# Is blood wine a myth???



## Draedan

Anyone out there know of a genuine recipe for bovine blood wine, please don't think because Im a Brit I've gone all native on the local mead or anything. We the peat-bog brewers are trying to settle a long standing discussion !!!

Many thanks


----------



## Tom

myth..


----------



## Draedan

Many thanks

I will get cracking on the possibilities of mushroom wine now......


----------



## Runningwolf

This is the closest to Mushroom Wine I could find..


Mushrooms Sautéed In Wine
Serves Four

1 lb. mushrooms sliced (any variety or combination)
3 tablespoons unsalted butter
1/3 cup dry red wine
2 tablespoons chopped parsley
1 tablespoon fresh lemon juice
Salt and pepper to taste

In a pan, melt butter over medium high heat. Add mushrooms and sauté until browned and soft. Add wine and continue to stir for 5 minutes. Sprinkle lemon juice and parsley over mushrooms and toss. Add salt and pepper to taste. Serve immediately. 
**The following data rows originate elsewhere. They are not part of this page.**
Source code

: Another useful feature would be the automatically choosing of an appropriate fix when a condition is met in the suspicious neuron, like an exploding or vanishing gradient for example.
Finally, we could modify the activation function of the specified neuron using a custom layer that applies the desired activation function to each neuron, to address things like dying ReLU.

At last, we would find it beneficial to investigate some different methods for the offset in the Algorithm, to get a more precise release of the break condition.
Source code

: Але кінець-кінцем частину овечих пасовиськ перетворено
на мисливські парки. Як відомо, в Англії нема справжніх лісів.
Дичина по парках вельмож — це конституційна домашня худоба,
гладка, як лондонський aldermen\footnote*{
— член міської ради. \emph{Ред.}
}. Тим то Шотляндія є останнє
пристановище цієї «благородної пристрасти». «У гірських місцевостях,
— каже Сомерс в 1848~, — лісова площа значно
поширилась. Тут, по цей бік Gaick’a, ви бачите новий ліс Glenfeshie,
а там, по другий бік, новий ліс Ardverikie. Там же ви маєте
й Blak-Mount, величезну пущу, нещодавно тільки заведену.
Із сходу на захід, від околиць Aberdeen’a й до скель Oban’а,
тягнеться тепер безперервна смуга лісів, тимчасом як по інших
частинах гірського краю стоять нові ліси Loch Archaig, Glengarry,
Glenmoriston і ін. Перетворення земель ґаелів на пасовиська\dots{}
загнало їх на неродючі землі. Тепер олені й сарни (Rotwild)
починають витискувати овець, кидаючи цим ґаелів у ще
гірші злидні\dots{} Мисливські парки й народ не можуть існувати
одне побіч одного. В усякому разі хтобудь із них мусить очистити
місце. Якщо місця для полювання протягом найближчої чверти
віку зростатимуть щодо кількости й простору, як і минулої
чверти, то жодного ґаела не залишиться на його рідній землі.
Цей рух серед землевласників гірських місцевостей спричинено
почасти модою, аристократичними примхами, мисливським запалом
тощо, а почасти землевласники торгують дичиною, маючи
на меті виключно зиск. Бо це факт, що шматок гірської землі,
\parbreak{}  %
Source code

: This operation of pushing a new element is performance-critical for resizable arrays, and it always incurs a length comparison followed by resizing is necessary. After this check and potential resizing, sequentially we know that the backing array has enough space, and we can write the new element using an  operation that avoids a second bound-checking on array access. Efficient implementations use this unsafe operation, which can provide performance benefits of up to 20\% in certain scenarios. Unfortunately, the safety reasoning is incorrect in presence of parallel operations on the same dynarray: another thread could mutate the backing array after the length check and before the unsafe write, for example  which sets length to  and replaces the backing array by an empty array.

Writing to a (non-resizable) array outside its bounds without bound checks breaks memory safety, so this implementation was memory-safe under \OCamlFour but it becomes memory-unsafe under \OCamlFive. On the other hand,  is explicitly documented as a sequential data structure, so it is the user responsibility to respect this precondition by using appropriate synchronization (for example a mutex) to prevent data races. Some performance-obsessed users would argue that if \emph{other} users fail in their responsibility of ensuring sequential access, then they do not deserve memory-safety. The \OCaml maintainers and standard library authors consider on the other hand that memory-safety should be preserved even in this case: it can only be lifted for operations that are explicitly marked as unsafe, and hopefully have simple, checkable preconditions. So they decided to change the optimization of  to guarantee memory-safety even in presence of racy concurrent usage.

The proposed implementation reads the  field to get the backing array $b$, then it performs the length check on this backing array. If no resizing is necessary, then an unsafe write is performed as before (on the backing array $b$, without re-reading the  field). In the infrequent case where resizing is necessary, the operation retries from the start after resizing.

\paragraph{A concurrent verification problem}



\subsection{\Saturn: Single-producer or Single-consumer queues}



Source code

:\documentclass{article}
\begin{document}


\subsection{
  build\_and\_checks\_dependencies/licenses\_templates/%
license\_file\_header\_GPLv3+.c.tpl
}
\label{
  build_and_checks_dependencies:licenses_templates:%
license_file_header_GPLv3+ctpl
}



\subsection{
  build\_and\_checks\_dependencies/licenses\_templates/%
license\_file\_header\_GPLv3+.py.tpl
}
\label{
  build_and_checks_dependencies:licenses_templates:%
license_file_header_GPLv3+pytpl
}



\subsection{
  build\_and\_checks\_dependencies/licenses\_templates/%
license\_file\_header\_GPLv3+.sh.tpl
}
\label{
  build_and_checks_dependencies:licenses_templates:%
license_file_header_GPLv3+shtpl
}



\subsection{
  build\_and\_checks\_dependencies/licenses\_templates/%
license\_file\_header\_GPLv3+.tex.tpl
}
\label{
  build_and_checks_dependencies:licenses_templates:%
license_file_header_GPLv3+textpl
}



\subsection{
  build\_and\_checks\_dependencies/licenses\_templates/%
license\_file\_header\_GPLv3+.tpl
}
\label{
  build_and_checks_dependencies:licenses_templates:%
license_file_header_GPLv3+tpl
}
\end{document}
A variation on the traditional mushrooms sautéed in wine is a recipe that also includes beef stock and shallots. The result is a tremendously rich blend of flavors that is the perfect addition for even the finest of steaks


----------



## Runningwolf

Tom said:


> myth..



*Tom, do your research!*

*Bloodwine*
Bloodwine (tlhIngan Hol: 'Iw HIq) is a popular alcoholic beverage among the Klingons, best served warm. As with many Klingon foods and beverages, it is not for the faint of heart. Bloodwine is known to be highly intoxicating, to the point that most non-Klingons are scarcely capable of tolerating it; it is twice as potent as whiskey. (VOY: "The Killing Game, Part II") The first Human known to consume the beverage was Jonathan Archer, while he awaited the verdict of his trial on Narendra III. (ENT: "Judgment") 
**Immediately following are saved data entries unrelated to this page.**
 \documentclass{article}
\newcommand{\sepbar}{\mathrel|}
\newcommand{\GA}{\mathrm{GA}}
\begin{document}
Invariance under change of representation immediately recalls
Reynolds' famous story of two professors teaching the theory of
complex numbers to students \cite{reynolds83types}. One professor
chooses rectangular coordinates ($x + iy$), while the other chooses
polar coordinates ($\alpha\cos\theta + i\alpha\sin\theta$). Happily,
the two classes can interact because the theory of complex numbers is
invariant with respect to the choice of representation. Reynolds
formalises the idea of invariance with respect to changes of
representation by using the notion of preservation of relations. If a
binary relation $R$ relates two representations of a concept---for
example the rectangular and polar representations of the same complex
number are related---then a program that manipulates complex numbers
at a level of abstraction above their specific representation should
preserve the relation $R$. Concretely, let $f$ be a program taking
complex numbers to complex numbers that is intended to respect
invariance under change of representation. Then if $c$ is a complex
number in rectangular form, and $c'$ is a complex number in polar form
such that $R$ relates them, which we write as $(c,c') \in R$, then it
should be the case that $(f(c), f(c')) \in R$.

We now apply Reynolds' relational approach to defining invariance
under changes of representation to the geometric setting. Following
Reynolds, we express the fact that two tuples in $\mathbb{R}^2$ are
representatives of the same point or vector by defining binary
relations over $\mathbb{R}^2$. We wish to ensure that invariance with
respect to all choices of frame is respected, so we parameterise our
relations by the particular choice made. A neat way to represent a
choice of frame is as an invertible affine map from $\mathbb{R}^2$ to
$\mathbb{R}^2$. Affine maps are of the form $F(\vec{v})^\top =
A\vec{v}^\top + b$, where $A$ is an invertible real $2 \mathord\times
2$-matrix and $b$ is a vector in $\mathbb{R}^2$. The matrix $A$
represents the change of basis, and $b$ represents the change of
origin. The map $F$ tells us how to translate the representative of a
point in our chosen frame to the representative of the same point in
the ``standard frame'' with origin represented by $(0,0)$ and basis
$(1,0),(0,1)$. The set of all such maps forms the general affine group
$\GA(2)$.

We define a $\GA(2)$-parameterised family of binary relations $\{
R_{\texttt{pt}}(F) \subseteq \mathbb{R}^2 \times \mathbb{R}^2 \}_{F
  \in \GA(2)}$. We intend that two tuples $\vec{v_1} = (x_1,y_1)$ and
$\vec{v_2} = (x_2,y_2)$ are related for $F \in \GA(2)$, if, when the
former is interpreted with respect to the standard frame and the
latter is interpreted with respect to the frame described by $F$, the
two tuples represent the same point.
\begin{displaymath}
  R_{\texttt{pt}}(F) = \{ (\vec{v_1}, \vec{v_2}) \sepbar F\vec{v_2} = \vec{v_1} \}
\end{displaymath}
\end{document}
Klingon captains and generals were fond of carrying several barrels of their favorite vintages to celebrate victories. Martok considered the vintage of 2309 to be the finest. (DS9: "Treachery, Faith and the Great River", "Once More Unto the Breach", "When It Rains...", "What You Leave Behind"). Worf liked his bloodwine very young and very sweet. (DS9: "Change of Heart") 

Constable Odo found it a pity that bloodwine had no bubbles


----------



## Truebrew

Anyone know a Klingon willing to share???


----------



## closetwine

LOL! I don't know any Klingon's off the top of my head.

I read/heard somewhere that bovine blood wine was actually the blood mixed into an already made wine... Don't remember where I saw that though....


----------



## Sirs

sounds about right other than I know Dan was right on the klingon blood wine but think about it people have mixed blood with all kinds of things for special rituals and such. not to mention it is probly drank in countries that still drink blood as I know there are still a few far and between


----------



## ibglowin

Red Shirted Trekkie!


----------



## Celestyal

Runningwolf said:


> *Tom, do your research!*
> 
> *Bloodwine*
> Bloodwine (tlhIngan Hol: 'Iw HIq) is a popular alcoholic beverage among the Klingons, best served warm. As with many Klingon foods and beverages, it is not for the faint of heart. Bloodwine is known to be highly intoxicating, to the point that most non-Klingons are scarcely capable of tolerating it; it is twice as potent as whiskey. (VOY: "The Killing Game, Part II") The first Human known to consume the beverage was Jonathan Archer, while he awaited the verdict of his trial on Narendra III. (ENT: "Judgment")
> 
> Klingon captains and generals were fond of carrying several barrels of their favorite vintages to celebrate victories. Martok considered the vintage of 2309 to be the finest. (DS9: "Treachery, Faith and the Great River", "Once More Unto the Breach", "When It Rains...", "What You Leave Behind"). Worf liked his bloodwine very young and very sweet. (DS9: "Change of Heart")
> 
> Constable Odo found it a pity that bloodwine had no bubbles



Best. Answer. Ever!


----------



## JohnT

NOT A MYTH! 

There is a Hungarian wine called "Bull's Blood" (or Bikovar, in Hungarian). 

That's the good news, 

The bad news is that it, in no way, contains any blood. It is just a very dark, very rich, very full bodied wine. (oh yes, and it is made from grapes).

johnT.


----------